Give the lines below again exactly, starting with the line that holds "- '/comments/int:<int:comment_id>': DELETE" and going on through the line that holds "Kindred uses several".

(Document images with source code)
———
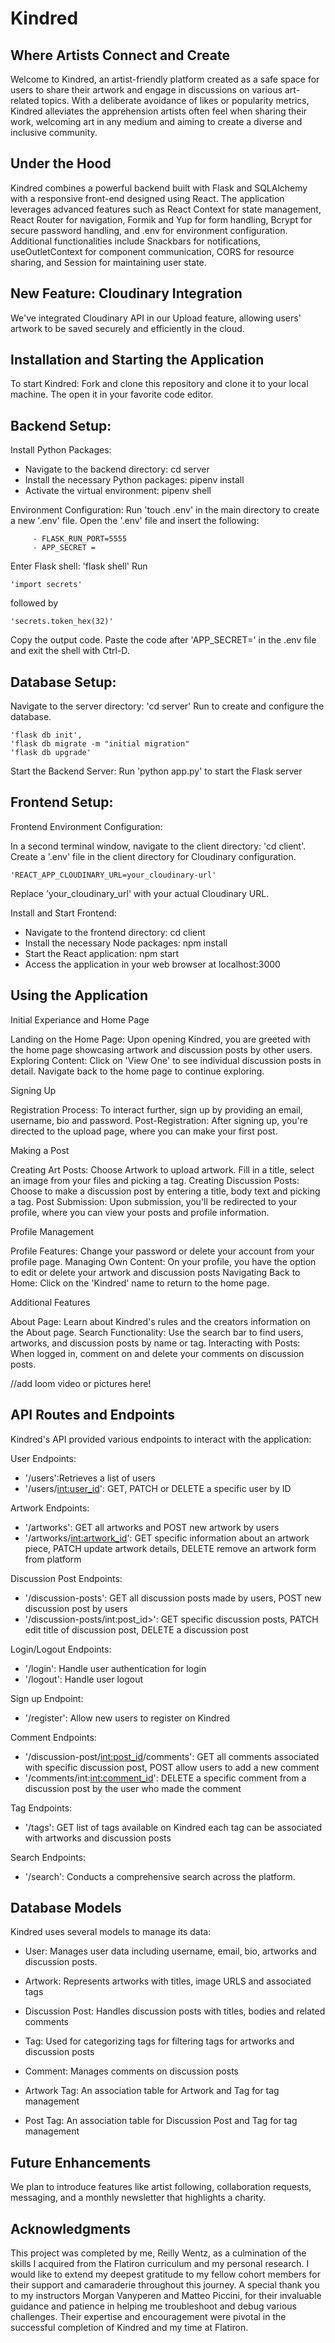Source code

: # Kindred

## Where Artists Connect and Create

Welcome to Kindred, an artist-friendly platform created as a safe space for users to share their artwork and engage in discussions on various art-related topics. With a deliberate avoidance of likes or popularity metrics, Kindred alleviates the apprehension artists often feel when sharing their work, welcoming art in any medium and aiming to create a diverse and inclusive community.

## **Under the Hood**

  Kindred combines a powerful backend built with Flask and SQLAlchemy with a responsive front-end designed using React. 
  The application leverages advanced features such as React Context for state management, React Router for navigation, Formik and Yup for form handling, 
  Bcrypt for secure password handling, and .env for environment configuration. Additional functionalities include Snackbars for notifications, useOutletContext 
  for component communication, CORS for resource sharing, and Session for maintaining user state.

## **New Feature: Cloudinary Integration**

We've integrated Cloudinary API in our Upload feature, allowing users' artwork to be saved securely and efficiently in the cloud.


## **Installation and Starting the Application**

To start Kindred:
Fork and clone this repository and clone it to your local machine. The open it in your favorite code editor. 

## **Backend Setup:**

Install Python Packages:
- Navigate to the backend directory: cd server
- Install the necessary Python packages: pipenv install
- Activate the virtual environment: pipenv shell

Environment Configuration:
 Run 'touch .env' in the main directory to create a new '.env' file.
 Open the '.env' file and insert the following: 
 
         - FLASK_RUN_PORT=5555
         - APP_SECRET =
         
Enter Flask shell: 'flask shell'
Run 

    'import secrets' 
followed by 

    'secrets.token_hex(32)'
Copy the output code. Paste the code after 'APP_SECRET=' in the .env file and exit the shell with Ctrl-D.

## **Database Setup:**

Navigate to the server directory: 'cd server'
Run to create and configure the database. 

    'flask db init', 
    'flask db migrate -m "initial migration"
    'flask db upgrade'

Start the Backend Server:
Run 'python app.py' to start the Flask server

## **Frontend Setup:**

Frontend Environment Configuration:

In a second terminal window, navigate to the client directory: 'cd client'.
Create a '.env' file in the client directory for Cloudinary configuration.

    'REACT_APP_CLOUDINARY_URL=your_cloudinary-url'
    
 Replace 'your_cloudinary_url' with your actual Cloudinary URL.
 
Install and Start Frontend:

- Navigate to the frontend directory: cd client
- Install the necessary Node packages: npm install
- Start the React application: npm start
- Access the application in your web browser at localhost:3000

## **Using the Application**

Initial Experiance and Home Page

  Landing on the Home Page: Upon opening Kindred, you are greeted with the home page showcasing artwork and discussion posts by other users.
  Exploring Content: Click on 'View One' to see individual discussion posts in detail. Navigate back to the home page to continue exploring.
  
Signing Up

  Registration Process: To interact further, sign up by providing an email, username, bio and password.
  Post-Registration: After signing up, you're directed to the upload page, where you can make your first post.
  
Making a Post

  Creating Art Posts: Choose Artwork to upload artwork. Fill in a title, select an image from your files and picking a tag.
  Creating Discussion Posts: Choose to make a discussion post by entering a title, body text and picking a tag.
  Post Submission: Upon submission, you'll be redirected to your profile, where you can view your posts and profile information.
  
Profile Management

  Profile Features: Change your password or delete your account from your profile page.
  Managing Own Content: On your profile, you have the option to edit or delete your artwork and discussion posts
  Navigating Back to Home: Click on the 'Kindred' name to return to the home page.
  
Additional Features

  About Page: Learn about Kindred's rules and the creators information on the About page.
  Search Functionality: Use the search bar to find users, artworks, and discussion posts by name or tag.
  Interacting with Posts: When logged in, comment on and delete your comments on discussion posts. 

//add loom video or pictures here!

## **API Routes and Endpoints**

Kindred's API provided various endpoints to interact with the application:

  User Endpoints:
  - '/users':Retrieves a list of users
  - '/users/<int:user_id>': GET, PATCH or DELETE a specific user by ID
    
 Artwork Endpoints:
  - '/artworks': GET all artworks and POST new artwork by users
  - '/artworks/<int:artwork_id>': GET specific information about an artwork piece, PATCH update artwork details, DELETE remove an artwork form from platform

 Discussion Post Endpoints:
  - '/discussion-posts': GET all discussion posts made by users, POST new discussion post by users
  - '/discussion-posts/int:post_id>': GET specific discussion posts, PATCH edit title of discussion post, DELETE a discussion post
   
 Login/Logout Endpoints:
  - '/login': Handle user authentication for login
  - '/logout': Handle user logout
   
 Sign up Endpoint:
  - '/register': Allow new users to register on Kindred
   
 Comment Endpoints:
  - '/discussion-post/<int:post_id>/comments': GET all comments associated with specific discussion post, POST allow users to add a new comment 
  - '/comments/int:<int:comment_id>': DELETE a specific comment from a discussion post by the user who made the comment
   
 Tag Endpoints:
  - '/tags': GET list of tags available on Kindred each tag can be associated with artworks and discussion posts
   
 Search Endpoints:
  - '/search': Conducts a comprehensive search across the platform.
 
## **Database Models**

  Kindred uses several models to manage its data:
  
 - User: Manages user data including username, email, bio, artworks and discussion posts.
  
 - Artwork: Represents artworks with titles, image URLS and associated tags
   
 - Discussion Post: Handles discussion posts with titles, bodies and related comments
   
 - Tag: Used for categorizing tags for filtering tags for artworks and discussion posts
   
 - Comment: Manages comments on discussion posts
   
 - Artwork Tag: An association table for Artwork and Tag for tag management
   
 - Post Tag: An association table for Discussion Post and Tag for tag management

## **Future Enhancements**

  We plan to introduce features like artist following, collaboration requests, messaging, and a monthly newsletter that highlights a charity.

## **Acknowledgments** 

  This project was completed by me, Reilly Wentz, as a culmination of the skills I acquired from the Flatiron curriculum and my personal research. 
I would like to extend my deepest gratitude to my fellow cohort members for their support and camaraderie throughout this journey. A special thank you to my instructors Morgan Vanyperen and Matteo Piccini, for their invaluable guidance and patience in helping me troubleshoot and debug various challenges. Their expertise and encouragement were pivotal in the successful completion of Kindred and my time at Flatiron.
———
[Task answer]:
  - '/comments/int:<int:comment_id>': DELETE a specific comment from a discussion post by the user who made the comment
   
 Tag Endpoints:
  - '/tags': GET list of tags available on Kindred each tag can be associated with artworks and discussion posts
   
 Search Endpoints:
  - '/search': Conducts a comprehensive search across the platform.
 
## **Database Models**

  Kindred uses several models to manage its data:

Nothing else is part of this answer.